Thus, claims 1-4 of ‘405, in view of Lu, make obvious claims 22-23 and 70-71.
The nonstatutory obviousness-type double patenting rejection is based on a judicially created doctrine grounded in public policy (a policy reflected in the statute) so as to prevent the unjustified or improper timewise extension of the “right to exclude” granted by a patent and to prevent possible harassment by multiple assignees. A nonstatutory obviousness-type double patenting rejection is appropriate where the conflicting claims are not identical, but at least one examined application claim is not patentably distinct from the reference claim(s) because the examined application claim is either anticipated by, or would have been obvious over, the reference claim(s). See, e.g., In re Berg, 140 F.3d 1428, 46 USPQ2d 1226 (Fed. Cir. 1998); In re Goodman, 11 F.3d 1046, 29 USPQ2d 2010 (Fed. Cir. 1993); In re Longi, 759 F.2d 887, 225 USPQ 645 (Fed. Cir. 1985); In re Van Ornum, 686 F.2d 937, 214 USPQ 761 (CCPA 1982); In re Vogel, 422 F.2d 438, 164 USPQ 619 (CCPA 1970); In re Thorington, 418 F.2d 528, 163 USPQ 644 (CCPA 1969).
A timely filed terminal disclaimer in compliance with 37 CFR 1.321(c) or 1.321(d) may be used to overcome an actual or provisional rejection based on nonstatutory obviousness-type double patenting provided the reference application or patent either is shown to be commonly owned with the examined application, or claims an invention made as a result of activities undertaken within the scope of a joint research agreement. See MPEP § 717.02 for applications subject to examination under the first inventor to file provisions of the AIA as explained in MPEP § 2159. See MPEP § 2146 et seq. for applications not subject to examination under the first inventor to file provisions of the AIA . A terminal disclaimer must be signed in compliance with 37 CFR 1.321(b).
The filing of a terminal disclaimer by itself is not a complete reply to a nonstatutory obviousness-type double patenting (NSDP) rejection. A complete reply requires that the terminal disclaimer be accompanied by a reply requesting reconsideration of the prior Office action. Even where the NSDP rejection is provisional the reply must be complete. See MPEP § 804, subsection I.B.1. For a reply to a non-final Office action, see 37 CFR 1.111(a). For a reply to final Office action, see 37 CFR 1.113(c). A request for reconsideration while not provided for in 37 CFR 1.113(c) may be filed after final for consideration. See MPEP §§ 706.07(e) and 714.13.
The USPTO Internet website contains terminal disclaimer forms which may be used. Please visit www.uspto.gov/patent/patents-forms. The actual filing date of the application in which the form is filed determines what form (e.g., PTO/SB/25, PTO/SB/26, PTO/AIA /25, or PTO/AIA /26) should be used. A web-based eTerminal Disclaimer may be filled out completely online using web-screens.
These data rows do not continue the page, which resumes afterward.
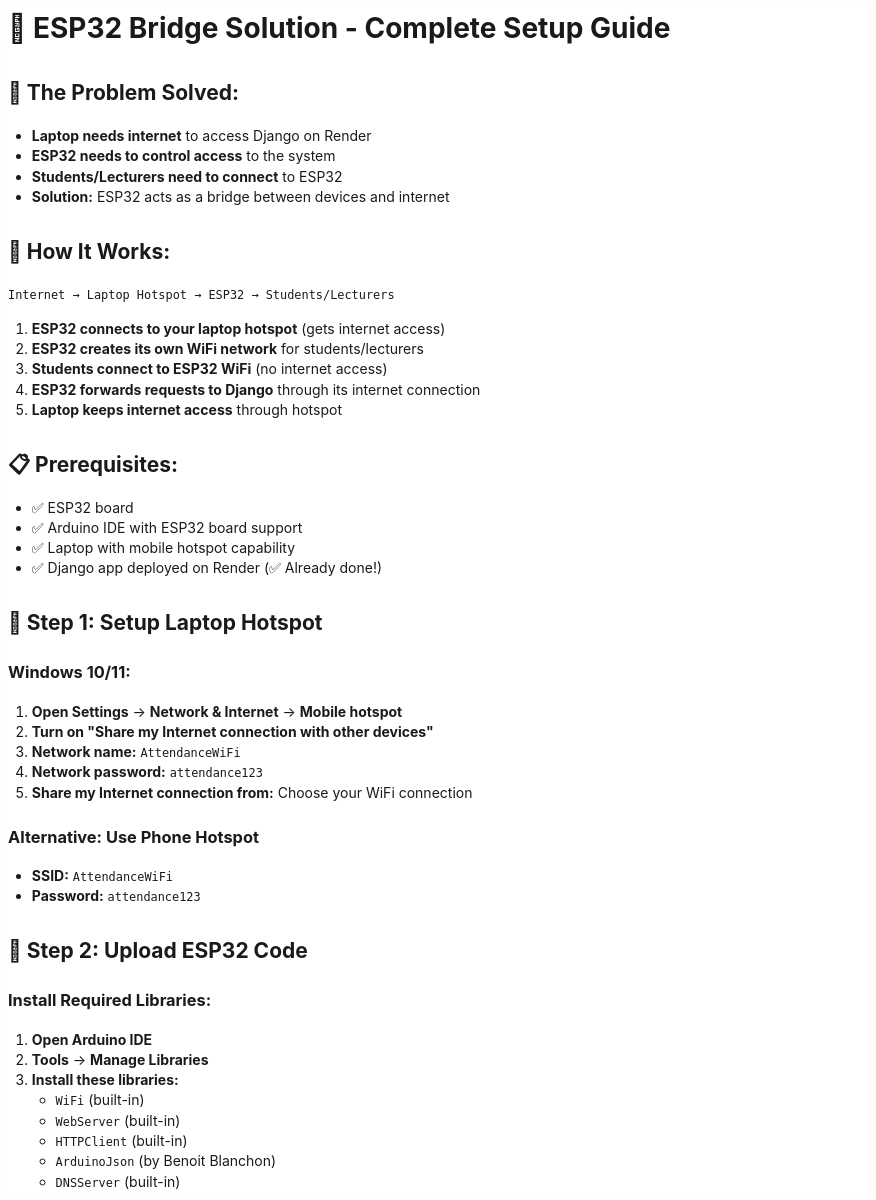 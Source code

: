# 🚪 ESP32 Bridge Solution - Complete Setup Guide

## 🎯 **The Problem Solved:**
- **Laptop needs internet** to access Django on Render
- **ESP32 needs to control access** to the system
- **Students/Lecturers need to connect** to ESP32
- **Solution:** ESP32 acts as a bridge between devices and internet

## 🔗 **How It Works:**

```
Internet → Laptop Hotspot → ESP32 → Students/Lecturers
```

1. **ESP32 connects to your laptop hotspot** (gets internet access)
2. **ESP32 creates its own WiFi network** for students/lecturers
3. **Students connect to ESP32 WiFi** (no internet access)
4. **ESP32 forwards requests to Django** through its internet connection
5. **Laptop keeps internet access** through hotspot

## 📋 **Prerequisites:**

- ✅ ESP32 board
- ✅ Arduino IDE with ESP32 board support
- ✅ Laptop with mobile hotspot capability
- ✅ Django app deployed on Render (✅ Already done!)

## 🚀 **Step 1: Setup Laptop Hotspot**

### **Windows 10/11:**
1. **Open Settings** → **Network & Internet** → **Mobile hotspot**
2. **Turn on "Share my Internet connection with other devices"**
3. **Network name:** `AttendanceWiFi`
4. **Network password:** `attendance123`
5. **Share my Internet connection from:** Choose your WiFi connection

### **Alternative: Use Phone Hotspot**
- **SSID:** `AttendanceWiFi`
- **Password:** `attendance123`

## 🔧 **Step 2: Upload ESP32 Code**

### **Install Required Libraries:**
1. **Open Arduino IDE**
2. **Tools** → **Manage Libraries**
3. **Install these libraries:**
   - `WiFi` (built-in)
   - `WebServer` (built-in)
   - `HTTPClient` (built-in)
   - `ArduinoJson` (by Benoit Blanchon)
   - `DNSServer` (built-in)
An eTerminal Disclaimer that meets all requirements is auto-processed and approved immediately upon submission. For more information about eTerminal Disclaimers, refer to www.uspto.gov/patents/apply/applying-online/eterminal-disclaimer.
Claim Interpretation
The claims in this application are given their broadest reasonable interpretation using the plainest meaning of the claim language in light of the specification as it would be understood by one of ordinary skill in the art.
Claims 22, 70, and 71 use the term “optionally” and claims 23, 26, 70, and 71 use the term “preferably”. Examiner notes that said terms do not further limit claims 22, 23, 26, and 70-71.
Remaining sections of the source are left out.